My next largest block of values can be described by something like “preference utilitarianism”, which takes up perhaps ~30% of the total weight. Just as I “love” my in-group, so too do I love everyone, and thereby hope to satisfy their preferences to the best of my ability (so long as it doesn’t cost too much with respect to satisfying my other values). Inclusion in the group of “everyone” is largely an empirical question and depends on how well different plausible entities can be said to have preferences in a similar sense that I myself have preferences (i.e. placing everyone in a sort of “outer” in-group, to the exclusion of things that lack proper preferences). A necessary component of this could be something like “subjective experience” (more-so than “self-awareness”, since too many things have the latter, depending on your criteria — e.g. a fridge, a flashlight, a for-loop — but probably not the former, and if someone has the former but not the latter I’d still care about it).

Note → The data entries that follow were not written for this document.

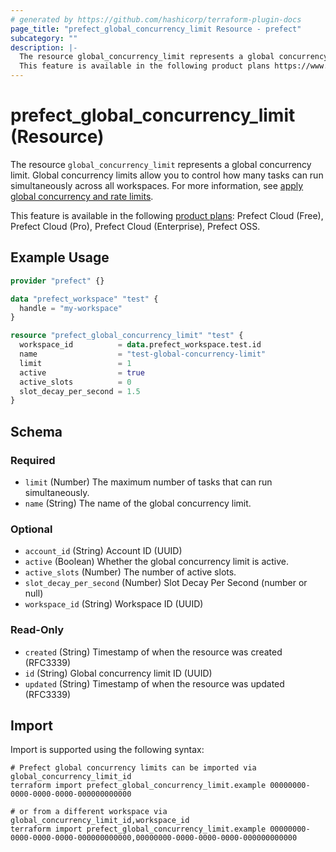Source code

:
 ```yaml
---
# generated by https://github.com/hashicorp/terraform-plugin-docs
page_title: "prefect_global_concurrency_limit Resource - prefect"
subcategory: ""
description: |-
  The resource global_concurrency_limit represents a global concurrency limit. Global concurrency limits allow you to control how many tasks can run simultaneously across all workspaces. For more information, see apply global concurrency and rate limits https://docs.prefect.io/v3/develop/global-concurrency-limits.
  This feature is available in the following product plans https://www.prefect.io/pricing: Prefect Cloud (Free), Prefect Cloud (Pro), Prefect Cloud (Enterprise), Prefect OSS.
---
```


# prefect_global_concurrency_limit (Resource)

The resource `global_concurrency_limit` represents a global concurrency limit. Global concurrency limits allow you to control how many tasks can run simultaneously across all workspaces. For more information, see [apply global concurrency and rate limits](https://docs.prefect.io/v3/develop/global-concurrency-limits).

This feature is available in the following [product plans](https://www.prefect.io/pricing): Prefect Cloud (Free), Prefect Cloud (Pro), Prefect Cloud (Enterprise), Prefect OSS.

## Example Usage

```terraform
provider "prefect" {}

data "prefect_workspace" "test" {
  handle = "my-workspace"
}

resource "prefect_global_concurrency_limit" "test" {
  workspace_id          = data.prefect_workspace.test.id
  name                  = "test-global-concurrency-limit"
  limit                 = 1
  active                = true
  active_slots          = 0
  slot_decay_per_second = 1.5
}
```

<!-- schema generated by tfplugindocs -->
## Schema

### Required

- `limit` (Number) The maximum number of tasks that can run simultaneously.
- `name` (String) The name of the global concurrency limit.

### Optional

- `account_id` (String) Account ID (UUID)
- `active` (Boolean) Whether the global concurrency limit is active.
- `active_slots` (Number) The number of active slots.
- `slot_decay_per_second` (Number) Slot Decay Per Second (number or null)
- `workspace_id` (String) Workspace ID (UUID)

### Read-Only

- `created` (String) Timestamp of when the resource was created (RFC3339)
- `id` (String) Global concurrency limit ID (UUID)
- `updated` (String) Timestamp of when the resource was updated (RFC3339)

## Import

Import is supported using the following syntax:

```shell
# Prefect global concurrency limits can be imported via global_concurrency_limit_id
terraform import prefect_global_concurrency_limit.example 00000000-0000-0000-0000-000000000000

# or from a different workspace via global_concurrency_limit_id,workspace_id
terraform import prefect_global_concurrency_limit.example 00000000-0000-0000-0000-000000000000,00000000-0000-0000-0000-000000000000
```

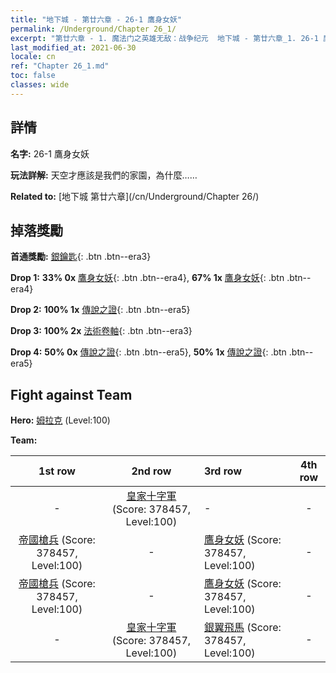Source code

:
 ```yaml
---
title: "地下城 - 第廿六章 - 26-1 鷹身女妖"
permalink: /Underground/Chapter 26_1/
excerpt: "第廿六章 - 1. 魔法门之英雄无敌：战争纪元  地下城 - 第廿六章_1. 26-1 鷹身女妖"
last_modified_at: 2021-06-30
locale: cn
ref: "Chapter 26_1.md"
toc: false
classes: wide
---
```


## 詳情

 **名字:** 26-1 鷹身女妖

 **玩法詳解:**       天空才應該是我們的家園，為什麼……

 **Related to:** [地下城 第廿六章](/cn/Underground/Chapter 26/)

## 掉落獎勵

 **首通獎勵:** [銀鑰匙](/cn/Items/con_693/){: .btn .btn--era3}

 **Drop 1:** **33% 0x** [鷹身女妖](/cn/Items/unt_245/){: .btn .btn--era4}, **67% 1x** [鷹身女妖](/cn/Items/unt_245/){: .btn .btn--era4}

 **Drop 2:** **100% 1x** [傳說之證](/cn/Items/mat_95/){: .btn .btn--era5}

 **Drop 3:** **100% 2x** [法術卷軸](/cn/Items/con_694/){: .btn .btn--era3}

 **Drop 4:** **50% 0x** [傳說之證](/cn/Items/mat_88/){: .btn .btn--era5}, **50% 1x** [傳說之證](/cn/Items/mat_88/){: .btn .btn--era5}


## Fight against Team
 **Hero:** [姆拉克](/cn/heroes/Mullich/) (Level:100)

 **Team:**


  | 1st row | 2nd row | 3rd row | 4th row |
  |:----:|:----:|:----|:----:|
  | - | [皇家十字軍](/cn/units/Swordsman/) (Score: 378457, Level:100)  | - | - |
  | [帝國槍兵](/cn/units/Pikeman/) (Score: 378457, Level:100)  | - | [鷹身女妖](/cn/units/Harpy/) (Score: 378457, Level:100)  | - |
  | [帝國槍兵](/cn/units/Pikeman/) (Score: 378457, Level:100)  | - | [鷹身女妖](/cn/units/Harpy/) (Score: 378457, Level:100)  | - |
  | - | [皇家十字軍](/cn/units/Swordsman/) (Score: 378457, Level:100)  | [銀翼飛馬](/cn/units/Pegasus/) (Score: 378457, Level:100)  | - |


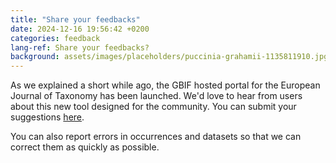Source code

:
 ```yaml
---
title: "Share your feedbacks"
date: 2024-12-16 19:56:42 +0200
categories: feedback
lang-ref: Share your feedbacks?
background: assets/images/placeholders/puccinia-grahamii-1135811910.jpg
---
```


As we explained a short while ago, the GBIF hosted portal for the European Journal of Taxonomy has been launched. We'd love to hear from users about this new tool designed for the community. You can submit your suggestions [here](https://github.com/gbif/hp-ejt/issues).

You can also report errors in occurrences and datasets so that we can correct them as quickly as possible.
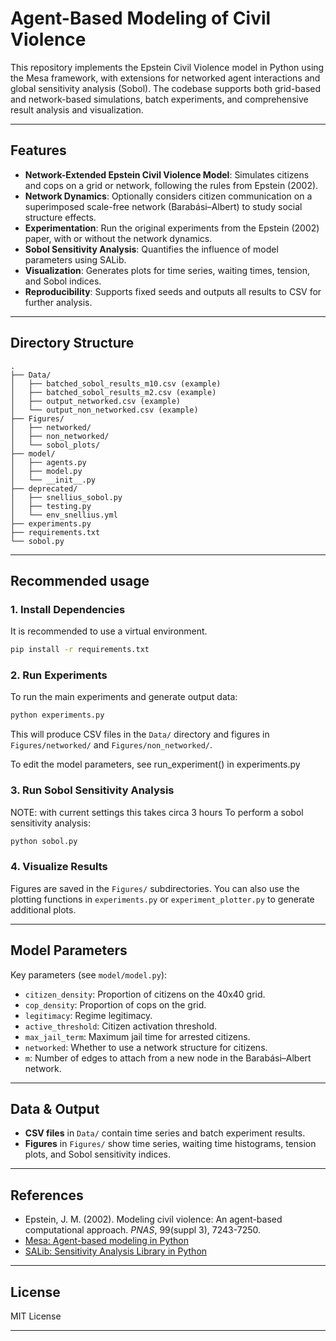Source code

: # Agent-Based Modeling of Civil Violence

This repository implements the Epstein Civil Violence model in Python using the Mesa framework, with extensions for networked agent interactions and global sensitivity analysis (Sobol). The codebase supports both grid-based and network-based simulations, batch experiments, and comprehensive result analysis and visualization.

---

## Features

- **Network-Extended Epstein Civil Violence Model**: Simulates citizens and cops on a grid or network, following the rules from Epstein (2002).
- **Network Dynamics**: Optionally considers citizen communication on a superimposed scale-free network (Barabási–Albert) to study social structure effects.
- **Experimentation**: Run the original experiments from the Epstein (2002) paper, with or without the network dynamics.
- **Sobol Sensitivity Analysis**: Quantifies the influence of model parameters using SALib.
- **Visualization**: Generates plots for time series, waiting times, tension, and Sobol indices.
- **Reproducibility**: Supports fixed seeds and outputs all results to CSV for further analysis.

---

## Directory Structure

```
.
├── Data/
│   ├── batched_sobol_results_m10.csv (example)
│   ├── batched_sobol_results_m2.csv (example)
│   ├── output_networked.csv (example)
│   └── output_non_networked.csv (example)
├── Figures/
│   ├── networked/
│   ├── non_networked/
│   └── sobol_plots/
├── model/
│   ├── agents.py
│   ├── model.py
│   └── __init__.py
├── deprecated/
│   ├── snellius_sobol.py
│   ├── testing.py
│   └── env_snellius.yml
├── experiments.py
├── requirements.txt
└── sobol.py
```

---

## Recommended usage

### 1. Install Dependencies

It is recommended to use a virtual environment.

```bash
pip install -r requirements.txt
```

### 2. Run Experiments

To run the main experiments and generate output data:

```bash
python experiments.py
```

This will produce CSV files in the `Data/` directory and figures in `Figures/networked/` and `Figures/non_networked/`.

To edit the model parameters, see run_experiment() in experiments.py

### 3. Run Sobol Sensitivity Analysis

NOTE: with current settings this takes circa 3 hours
To perform a sobol sensitivity analysis: 

```bash
python sobol.py
```

### 4. Visualize Results

Figures are saved in the `Figures/` subdirectories. You can also use the plotting functions in `experiments.py` or `experiment_plotter.py` to generate additional plots.

---

## Model Parameters

Key parameters (see `model/model.py`):

- `citizen_density`: Proportion of citizens on the 40x40 grid.
- `cop_density`: Proportion of cops on the grid.
- `legitimacy`: Regime legitimacy.
- `active_threshold`: Citizen activation threshold.
- `max_jail_term`: Maximum jail time for arrested citizens.
- `networked`: Whether to use a network structure for citizens.
- `m`: Number of edges to attach from a new node in the Barabási–Albert network.

---

## Data & Output

- **CSV files** in `Data/` contain time series and batch experiment results.
- **Figures** in `Figures/` show time series, waiting time histograms, tension plots, and Sobol sensitivity indices.

---

## References

- Epstein, J. M. (2002). Modeling civil violence: An agent-based computational approach. *PNAS*, 99(suppl 3), 7243-7250.
- [Mesa: Agent-based modeling in Python](https://mesa.readthedocs.io/)
- [SALib: Sensitivity Analysis Library in Python](https://salib.readthedocs.io/)

---

## License

MIT License

---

Unfortunately, “subjective experience”, despite many valiant attempts to define it, remains to me total gobbledygook, but it has the rough shape and taste of something I’d be interested in. It also trespasses on questions of metaphysics (particularly ontology), which I’ve found largely bullshit-y (e.g. the goofy-ass determinism/indeterminism/compatibilism debates) since my initial readings in them during high school (though if pressed, I’d say that, in principle, I lean towards idealism, but in application and practice tend towards physicalism, reductionism, and it-doesn’t-really-matter-ism). I definitely don’t understand nearly enough about intelligence or philosophy or thought to definitively say which “algorithmic” preference-like-things I care about more than others, and the whole mess is mired in uncertainty, especially since I only have access to the outward expression of beings’ preferences according to their observed behaviors (and even then just the most superficial of glimpses!).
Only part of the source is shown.